Task statement:
Examine the data below and state how many lines contain "software", offering no other words.

Data for processing:
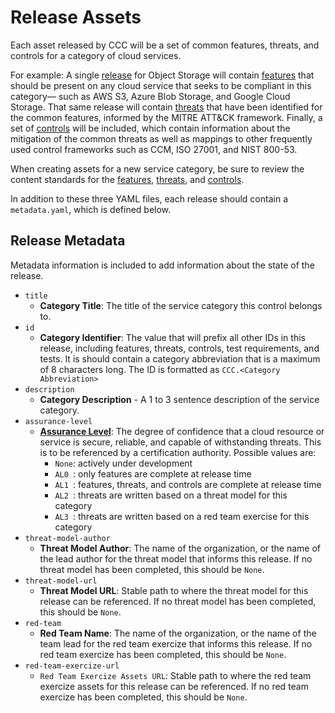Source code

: # Release Assets

Each asset released by CCC will be a set of common features, threats, and controls for a category of cloud services.

For example: A single [release] for Object Storage will contain [features] that should be present on any cloud service that seeks to be compliant in this category— such as AWS S3, Azure Blob Storage, and Google Cloud Storage. That same release will contain [threats] that have been identified for the common features, informed by the MITRE ATT&CK framework. Finally, a set of [controls] will be included, which contain information about the mitigation of the common threats as well as mappings to other frequently used control frameworks such as CCM, ISO 27001, and NIST 800-53.

When creating assets for a new service category, be sure to review the content standards for the [features], [threats], and [controls].

In addition to these three YAML files, each release should contain a `metadata.yaml`, which is defined below.

## Release Metadata

Metadata information is included to add information about the state of the release.

- `title`
  - **Category Title**: The title of the service category this control belongs to.
- `id`
  - **Category Identifier**: The value that will prefix all other IDs in this release, including features, threats, controls, test requirements, and tests. It is should contain a category abbreviation that is a maximum of 8 characters long. The ID is formatted as `CCC.<Category Abbreviation>`
- `description`
  - **Category Description** - A 1 to 3 sentence description of the service category.
- `assurance-level`
  - **[Assurance Level]**: The degree of confidence that a cloud resource or service is secure, reliable, and capable of withstanding threats. This is to be referenced by a certification authority. Possible values are:
    - `None`: actively under development
    - `AL0 `: only features are complete at release time
    - `AL1 `: features, threats, and controls are complete at release time
    - `AL2 `: threats are written based on a threat model for this category
    - `AL3 `: threats are written based on a red team exercise for this category
- `threat-model-author`
  - **Threat Model Author**: The name of the organization, or the name of the lead author for the threat model that informs this release. If no threat model has been completed, this should be `None`.
- `threat-model-url`
  - **Threat Model URL**: Stable path to where the threat model for this release can be referenced. If no threat model has been completed, this should be `None`.
- `red-team`
  - **Red Team Name**: The name of the organization, or the name of the team lead for the red team exercize that informs this release. If no red team exercize has been completed, this should be `None`.
- `red-team-exercize-url`
  - `Red Team Exercize Assets URL`: Stable path to where the red team exercize assets for this release can be referenced. If no red team exercize has been completed, this should be `None`.

[release]: ../releases.md
[features]: ./feature-definitions.md
[threats]: ./threat-definitions.md
[controls]: ./control-definitions.md
[Assurance Level]: ./assurance-level-definitions.md
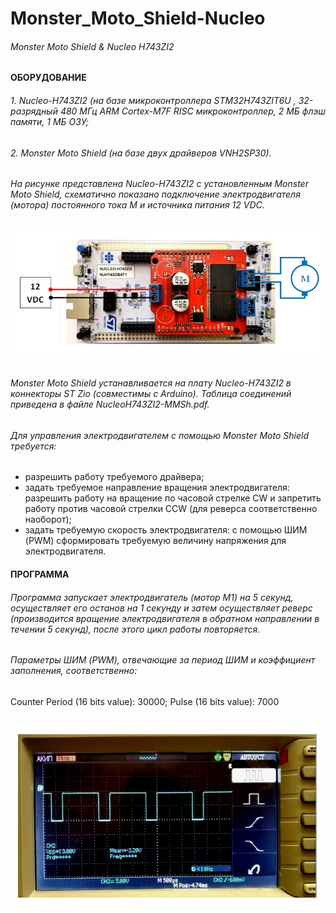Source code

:# Monster_Moto_Shield-Nucleo
###### Monster Moto Shield &amp; Nucleo H743ZI2
####     ОБОРУДОВАНИЕ
###### 1. Nucleo-H743ZI2 (на базе микроконтроллера STM32H743ZIT6U , 32-разрядный 480 МГц ARM Cortex-M7F RISC микроконтроллер, 2 МБ флэш памяти, 1 МБ ОЗУ;
###### 2. Monster Moto Shield (на базе двух драйверов VNH2SP30).
###### На рисунке представлена Nucleo-H743ZI2 с установленным Monster Moto Shield, схематично показано подключение электродвигателя (мотора) постоянного тока М и источника питания 12 VDC.

<div style="display: flex; justify-content: center;">
 <img src="https://github.com/NikolayTatarintsev/Monster_Moto_Shield-Nucleo/blob/main/MMSh_Nucleo_motor.jpg" alt="Image 1" style="width: 600px; height: auto;">
</div>
<br>

###### Monster Moto Shield устанавливается на плату Nucleo-H743ZI2 в коннекторы  ST Zio (совместимы с Arduino). Таблица соединений приведена в файле NucleoH743ZI2-MMSh.pdf. 
###### Для управления электродвигателем с помощью Monster Moto Shield требуется:
- разрешить работу требуемого драйвера;
- задать требуемое направление вращения электродвигателя: разрешить  работу на вращение по часовой стрелке CW и запретить работу против часовой стрелки CCW (для реверса соответственно наоборот);
- задать требуемую скорость электродвигателя: с помощью ШИМ (PWM) сформировать требуемую величину напряжения для электродвигателя.

####   ПРОГРАММА 
###### Программа запускает электродвигатель (мотор М1) на 5 секунд, осуществляет его останов на 1 секунду и затем осуществляет реверс (производится вращение электродвигателя в обратном направлении в течении 5 секунд), после этого цикл работы повторяется.
###### Параметры ШИМ (PWM),  отвечающие за период ШИМ и коэффициент заполнения, соответственно:
Counter Period (16 bits value): 30000; Pulse (16 bits value): 7000

######
<div style="display: flex; justify-content: center;"> 
<img src="https://github.com/NikolayTatarintsev/Monster_Moto_Shield-Nucleo/blob/main/akip_osc1.jpg" alt="Image 1" style="width: 600px; height: auto;">
</div>
<br>
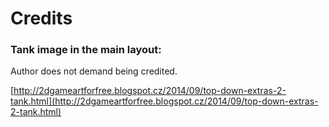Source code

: # Credits
### Tank image in the main layout:
Author does not demand being credited.

[http://2dgameartforfree.blogspot.cz/2014/09/top-down-extras-2-tank.html](http://2dgameartforfree.blogspot.cz/2014/09/top-down-extras-2-tank.html)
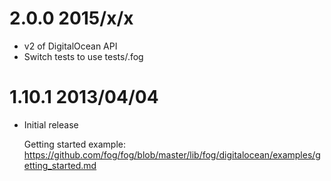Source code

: # 2.0.0 2015/x/x

* v2 of DigitalOcean API
* Switch tests to use tests/.fog

# 1.10.1 2013/04/04

* Initial release

  Getting started example: https://github.com/fog/fog/blob/master/lib/fog/digitalocean/examples/getting_started.md

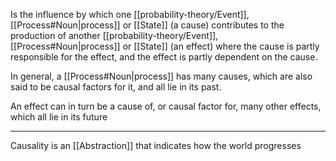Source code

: Is the influence by which one [[probability-theory/Event]], [[Process#Noun|process]] or [[State]] (a cause) contributes to the production of another [[probability-theory/Event]], [[Process#Noun|process]] or [[State]] (an effect) where the cause is partly responsible for the effect, and the effect is partly dependent on the cause.

In general, a [[Process#Noun|process]] has many causes, which are also said to be causal factors for it, and all lie in its past.

An effect can in turn be a cause of, or causal factor for, many other effects, which all lie in its future

---

Causality is an [[Abstraction]] that indicates how the world progresses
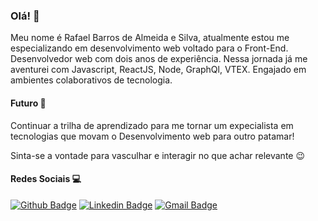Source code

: ### Olá! 👋

Meu nome é Rafael Barros de Almeida e Silva, atualmente estou me especializando em desenvolvimento web voltado para o Front-End. Desenvolvedor web com dois anos de experiência. Nessa jornada já me aventurei com Javascript, ReactJS, Node, GraphQl, VTEX. Engajado em ambientes colaborativos de tecnologia. 

#### Futuro 🚀
Continuar a trilha de aprendizado para me tornar um expecialista em tecnologias que movam o Desenvolvimento web para outro patamar!

Sinta-se a vontade para vasculhar e interagir no que achar relevante 😉

#### Redes Sociais 💻
[![Github Badge](https://img.shields.io/badge/-Github-000?style=flat-square&logo=Github&logoColor=white&link=https://github.com/dev-rafael92as)](https://github.com/dev-rafael92as)
[![Linkedin Badge](https://img.shields.io/badge/-LinkedIn-blue?style=flat-square&logo=Linkedin&logoColor=white&link=https://www.linkedin.com/in/rafael92as/)](https://www.linkedin.com/in/rafael92as/)
[![Gmail Badge](https://img.shields.io/badge/-Gmail-c14438?style=flat-square&logo=Gmail&logoColor=white&link=mailto:contato.rafael92@gmail.com)](mailto:contato.rafael92@gmail.com)
<!--
**dev-rafael92as/dev-rafael92as** is a ✨ _special_ ✨ repository because its `README.md` (this file) appears on your GitHub profile.

Here are some ideas to get you started:

- 🔭 I’m currently working on ...
- 🌱 I’m currently learning ...
- 👯 I’m looking to collaborate on ...
- 🤔 I’m looking for help with ...
- 💬 Ask me about ...
- 📫 How to reach me: ...
- 😄 Pronouns: ...
- ⚡ Fun fact: ...
-->
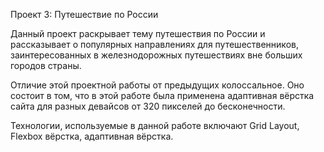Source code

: Проект 3: Путешествие по России

Данный проект раскрывает тему путешествия по России и рассказывает о популярных направлениях для путешественников, заинтересованных в железнодорожных путешествиях вне больших городов страны. 

Отличие этой проектной работы от предыдущих колоссальное. Оно состоит в том, что в этой работе была применена адаптивная вёрстка сайта для разных девайсов от 320 пикселей до бесконечности.

Технологии, используемые в данной работе включают Grid Layout, Flexbox вёрстка, адаптивная вёрстка.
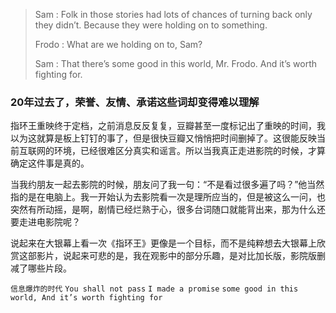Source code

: > 
> Sam : Folk in those stories had lots of chances of turning back only they didn’t.
> Because they were holding on to something.
> 
> Frodo : What are we holding on to, Sam?
> 
> Sam : That there’s some good in this world, Mr. Frodo. And it’s worth fighting for.

### 20年过去了，荣誉、友情、承诺这些词却变得难以理解  

指环王重映终于定档，之前消息反反复复，豆瓣甚至一度标记出了重映的时间，我以为这就算是板上钉钉的事了，但是很快豆瓣又悄悄把时间删掉了。这很能反映当前互联网的环境，已经很难区分真实和谣言。所以当我真正走进影院的时候，才算确定这件事是真的。  

当我约朋友一起去影院的时候，朋友问了我一句：“不是看过很多遍了吗？”他当然指的是在电脑上。我一开始认为去影院看一次是理所应当的，但是被这么一问，也突然有所动摇，是啊，剧情已经烂熟于心，很多台词随口就能背出来，那为什么还要走进电影院呢？  

说起来在大银幕上看一次《指环王》更像是一个目标，而不是纯粹想去大银幕上欣赏这部影片，说起来可悲的是，我在观影中的部分乐趣，是对比加长版，影院版删减了哪些片段。

`信息爆炸的时代`
`You shall not pass`
`I made a promise`
`some good in this world, And it’s worth fighting for`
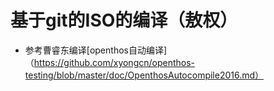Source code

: # 基于git的ISO的编译（敖权） 
* 参考曹睿东编译[openthos自动编译]（https://github.com/xyongcn/openthos-testing/blob/master/doc/OpenthosAutocompile2016.md）

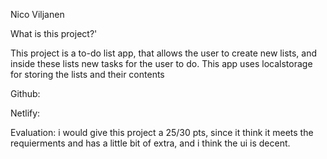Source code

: Nico Viljanen

What is this project?'

This project is a to-do list app, that allows the user to create new lists,
and inside these lists new tasks for the user to do.
This app uses localstorage for storing the lists and their contents

Github:

Netlify:

Evaluation:
i would give this project a 25/30 pts, since it think it meets the requierments and has a little bit of extra, and i think the ui is decent.
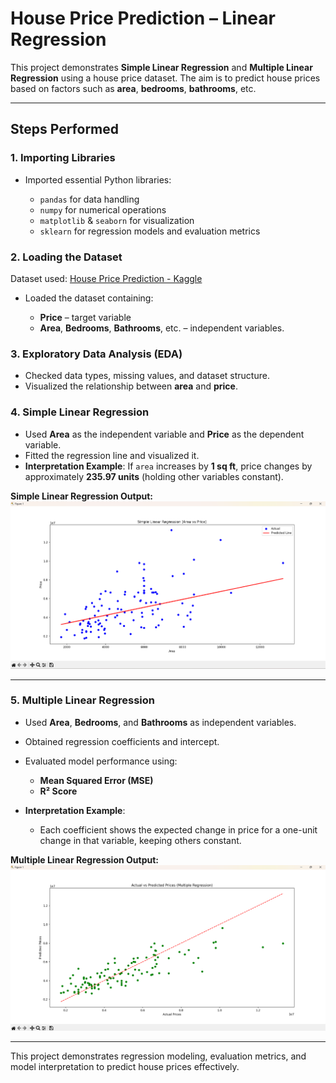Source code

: 
# House Price Prediction – Linear Regression

This project demonstrates **Simple Linear Regression** and **Multiple Linear Regression** using a house price dataset. The aim is to predict house prices based on factors such as **area**, **bedrooms**, **bathrooms**, etc.

---

## Steps Performed

### 1. **Importing Libraries**

* Imported essential Python libraries:

  * `pandas` for data handling
  * `numpy` for numerical operations
  * `matplotlib` & `seaborn` for visualization
  * `sklearn` for regression models and evaluation metrics

### 2. **Loading the Dataset**

Dataset used: [House Price Prediction - Kaggle](https://www.kaggle.com/datasets/shree1992/housedata)

* Loaded the dataset containing:

  * **Price** – target variable
  * **Area**, **Bedrooms**, **Bathrooms**, etc. – independent variables.

### 3. **Exploratory Data Analysis (EDA)**

* Checked data types, missing values, and dataset structure.
* Visualized the relationship between **area** and **price**.

### 4. **Simple Linear Regression**

* Used **Area** as the independent variable and **Price** as the dependent variable.
* Fitted the regression line and visualized it.
* **Interpretation Example**:
  If `area` increases by **1 sq ft**, price changes by approximately **235.97 units** (holding other variables constant).

 **Simple Linear Regression Output:**
![Simple Linear Regression](images/Simple_Linear_regression.png)

---

### 5. **Multiple Linear Regression**

* Used **Area**, **Bedrooms**, and **Bathrooms** as independent variables.
* Obtained regression coefficients and intercept.
* Evaluated model performance using:

  * **Mean Squared Error (MSE)**
  * **R² Score**
* **Interpretation Example**:

  * Each coefficient shows the expected change in price for a one-unit change in that variable, keeping others constant.

**Multiple Linear Regression Output:**
![Multiple Linear Regression](images/Multiple_Linear_Regression.png)

---
This project demonstrates regression modeling, evaluation metrics, and model interpretation to predict house prices effectively.

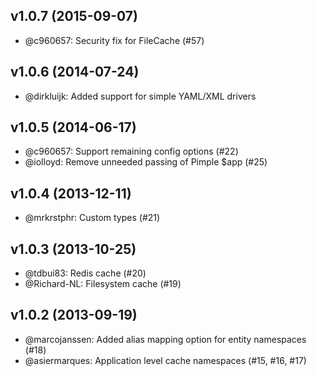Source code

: ## v1.0.7 (2015-09-07)

 * @c960657: Security fix for FileCache (#57)

## v1.0.6 (2014-07-24)

 * @dirkluijk: Added support for simple YAML/XML drivers

## v1.0.5 (2014-06-17)

 * @c960657: Support remaining config options (#22)
 * @iolloyd: Remove unneeded passing of Pimple $app (#25)

## v1.0.4 (2013-12-11)

 * @mrkrstphr: Custom types (#21)

## v1.0.3 (2013-10-25)

 * @tdbui83: Redis cache (#20)
 * @Richard-NL: Filesystem cache (#19)

## v1.0.2 (2013-09-19)

 * @marcojanssen: Added alias mapping option for entity namespaces (#18)
 * @asiermarques: Application level cache namespaces (#15, #16, #17)
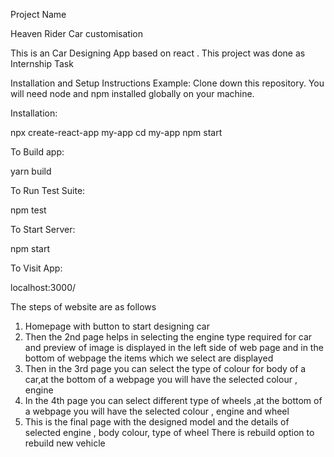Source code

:
Project Name

Heaven Rider Car customisation

This is an Car Designing App based on react .
This project was done as Internship Task




Installation and Setup Instructions
Example:
Clone down this repository. You will need node and npm installed globally on your machine.

Installation:

npx create-react-app my-app
cd my-app
npm start

To Build app:

yarn build

To Run Test Suite:

npm test

To Start Server:

npm start

To Visit App:

localhost:3000/


The steps of website are as follows
1. Homepage with button to start designing car 
2. Then the 2nd page helps in selecting the engine type required for car and preview of image is displayed in the left side of web page and in the bottom of webpage the items which we select are displayed
3. Then in the 3rd page you can select the type of colour for body of a car,at the bottom of a webpage you will have the selected colour , engine 
4. In the 4th page you can select different type of wheels ,at the bottom of a webpage you will have the selected colour , engine and wheel
5.  This is the final page with the designed model and the details of selected engine , body colour, type of wheel
There is rebuild option to rebuild new vehicle
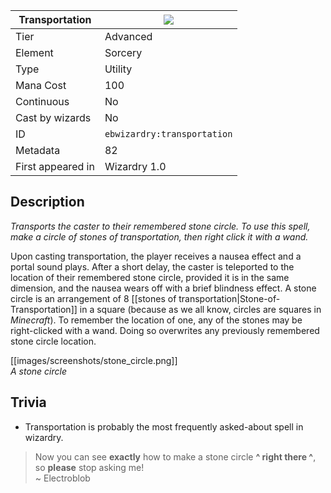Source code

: | Transportation |![](https://github.com/Electroblob77/Wizardry/blob/1.12.2/src/main/resources/assets/ebwizardry/textures/spells/transportation.png)|
|---|---|
| Tier | Advanced |
| Element | Sorcery |
| Type | Utility |
| Mana Cost | 100 |
| Continuous | No |
| Cast by wizards | No |
| ID | `ebwizardry:transportation` |
| Metadata | 82 |
| First appeared in | Wizardry 1.0 |
## Description
_Transports the caster to their remembered stone circle. To use this spell, make a circle of stones of transportation, then right click it with a wand._

Upon casting transportation, the player receives a nausea effect and a portal sound plays. After a short delay, the caster is teleported to the location of their remembered stone circle, provided it is in the same dimension, and the nausea wears off with a brief blindness effect. A stone circle is an arrangement of 8 [[stones of transportation|Stone-of-Transportation]] in a square (because as we all know, circles are squares in _Minecraft_). To remember the location of one, any of the stones may be right-clicked with a wand. Doing so overwrites any previously remembered stone circle location.

[[images/screenshots/stone_circle.png]]  
_A stone circle_

## Trivia
- Transportation is probably the most frequently asked-about spell in wizardry.
> Now you can see **exactly** how to make a stone circle **^ right there ^**, so **please** stop asking me!  
~ Electroblob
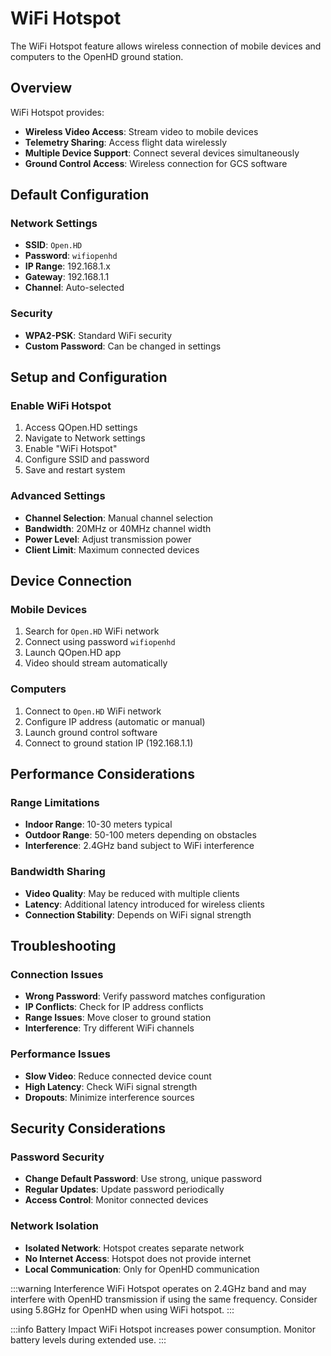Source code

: # WiFi Hotspot

The WiFi Hotspot feature allows wireless connection of mobile devices and computers to the OpenHD ground station.

## Overview

WiFi Hotspot provides:
- **Wireless Video Access**: Stream video to mobile devices
- **Telemetry Sharing**: Access flight data wirelessly
- **Multiple Device Support**: Connect several devices simultaneously
- **Ground Control Access**: Wireless connection for GCS software

## Default Configuration

### Network Settings
- **SSID**: `Open.HD`
- **Password**: `wifiopenhd`
- **IP Range**: 192.168.1.x
- **Gateway**: 192.168.1.1
- **Channel**: Auto-selected

### Security
- **WPA2-PSK**: Standard WiFi security
- **Custom Password**: Can be changed in settings

## Setup and Configuration

### Enable WiFi Hotspot
1. Access QOpen.HD settings
2. Navigate to Network settings
3. Enable \"WiFi Hotspot\"
4. Configure SSID and password
5. Save and restart system

### Advanced Settings
- **Channel Selection**: Manual channel selection
- **Bandwidth**: 20MHz or 40MHz channel width
- **Power Level**: Adjust transmission power
- **Client Limit**: Maximum connected devices

## Device Connection

### Mobile Devices
1. Search for `Open.HD` WiFi network
2. Connect using password `wifiopenhd`
3. Launch QOpen.HD app
4. Video should stream automatically

### Computers
1. Connect to `Open.HD` WiFi network
2. Configure IP address (automatic or manual)
3. Launch ground control software
4. Connect to ground station IP (192.168.1.1)

## Performance Considerations

### Range Limitations
- **Indoor Range**: 10-30 meters typical
- **Outdoor Range**: 50-100 meters depending on obstacles
- **Interference**: 2.4GHz band subject to WiFi interference

### Bandwidth Sharing
- **Video Quality**: May be reduced with multiple clients
- **Latency**: Additional latency introduced for wireless clients
- **Connection Stability**: Depends on WiFi signal strength

## Troubleshooting

### Connection Issues
- **Wrong Password**: Verify password matches configuration
- **IP Conflicts**: Check for IP address conflicts
- **Range Issues**: Move closer to ground station
- **Interference**: Try different WiFi channels

### Performance Issues
- **Slow Video**: Reduce connected device count
- **High Latency**: Check WiFi signal strength
- **Dropouts**: Minimize interference sources

## Security Considerations

### Password Security
- **Change Default Password**: Use strong, unique password
- **Regular Updates**: Update password periodically
- **Access Control**: Monitor connected devices

### Network Isolation
- **Isolated Network**: Hotspot creates separate network
- **No Internet Access**: Hotspot does not provide internet
- **Local Communication**: Only for OpenHD communication

:::warning Interference
WiFi Hotspot operates on 2.4GHz band and may interfere with OpenHD transmission if using the same frequency. Consider using 5.8GHz for OpenHD when using WiFi hotspot.
:::

:::info Battery Impact
WiFi Hotspot increases power consumption. Monitor battery levels during extended use.
:::
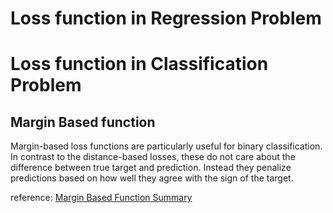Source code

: # Loss function in Regression Problem


# Loss function in Classification Problem


## Margin Based function
Margin-based loss functions are particularly useful for binary classification. In contrast to the distance-based losses, these do not care about the difference between true target and prediction. Instead they penalize predictions based on how well they agree with the sign of the target.

reference:
[Margin Based Function Summary](http://juliaml.github.io/LossFunctions.jl/stable/losses/margin/)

Worked solution:
2